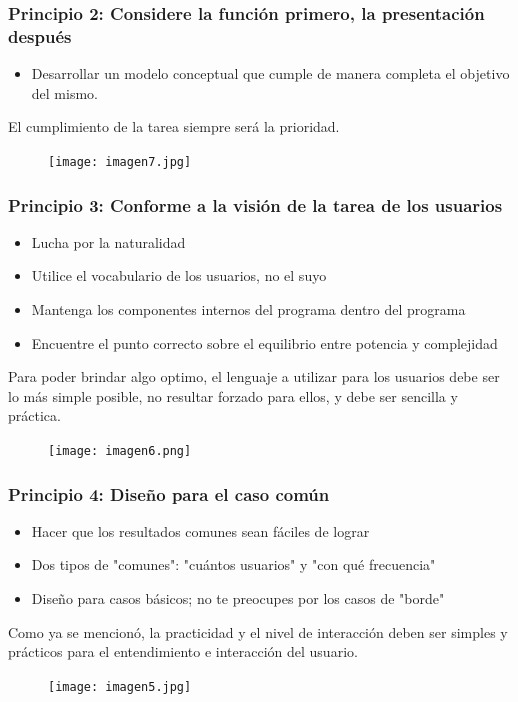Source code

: \documentclass[11pt]{beamer}
\begin{document}
\begin{frame}
\frametitle{Principio 2: Considere la función primero, la presentación después}
    \par
    \justify
    \color{black}
    \begin{itemize}
    \item Desarrollar un modelo conceptual que cumple de manera completa el objetivo del mismo.
    \end{itemize}
    \par
    \vspace{2mm}
    El cumplimiento de la tarea siempre será la prioridad.
    \begin{figure}
    \centering
     \texttt{[image: imagen7.jpg]} 
    \end{figure}
\end{frame}

\begin{frame}
\frametitle{Principio 3: Conforme a la visión de la tarea de los usuarios}
    \par
    \justify
    \color{black}
    \begin{itemize}
    \item Lucha por la naturalidad
    \item Utilice el vocabulario de los usuarios, no el suyo
    \item Mantenga los componentes internos del programa dentro del programa
    \item Encuentre el punto correcto sobre el equilibrio entre potencia y complejidad
    \end{itemize}
    \par
    \vspace{2mm}
    Para poder brindar algo optimo, el lenguaje a utilizar para los usuarios debe ser lo más simple posible, no resultar forzado para ellos, y debe ser sencilla y práctica.
    \begin{figure}
    \centering
     \texttt{[image: imagen6.png]} 
    \end{figure}
\end{frame}

\begin{frame}
\frametitle{Principio 4: Diseño para el caso común}
    \par
    \justify
    \color{black}
    \begin{itemize}
    \item Hacer que los resultados comunes sean fáciles de lograr
    \item Dos tipos de "comunes": "cuántos usuarios" y "con qué frecuencia"
    \item Diseño para casos básicos; no te preocupes por los casos de "borde"
    \end{itemize}
    \par
    \vspace{2mm}
    Como ya se mencionó, la practicidad y el nivel de interacción deben ser simples y prácticos para el entendimiento e interacción del usuario.
    \begin{figure}
    \centering
     \texttt{[image: imagen5.jpg]} 
    \end{figure}
\end{frame}
\end{document}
######
Some lines in the material contain "texttt". Show all of them.

Response box:
     \texttt{[image: imagen7.jpg]} 
     \texttt{[image: imagen6.png]} 
     \texttt{[image: imagen5.jpg]} 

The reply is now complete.